### Aim of the task
Locate each line of the material that contains "register", then return it.

BEGIN

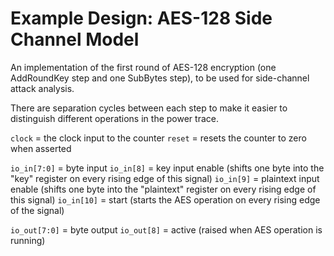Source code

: # Example Design: AES-128 Side Channel Model

An implementation of the first round of AES-128 encryption (one AddRoundKey step and one SubBytes step), to be used for side-channel attack analysis.

There are separation cycles between each step to make it easier to distinguish different operations in the power trace.

`clock` = the clock input to the counter
`reset` = resets the counter to zero when asserted

`io_in[7:0]` = byte input
`io_in[8]` = key input enable (shifts one byte into the "key" register on every rising edge of this signal)
`io_in[9]` = plaintext input enable (shifts one byte into the "plaintext" register on every rising edge of this signal)
`io_in[10]` = start (starts the AES operation on every rising edge of the signal)

`io_out[7:0]` = byte output
`io_out[8]` = active (raised when AES operation is running)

END

### Solution
`io_in[8]` = key input enable (shifts one byte into the "key" register on every rising edge of this signal)
`io_in[9]` = plaintext input enable (shifts one byte into the "plaintext" register on every rising edge of this signal)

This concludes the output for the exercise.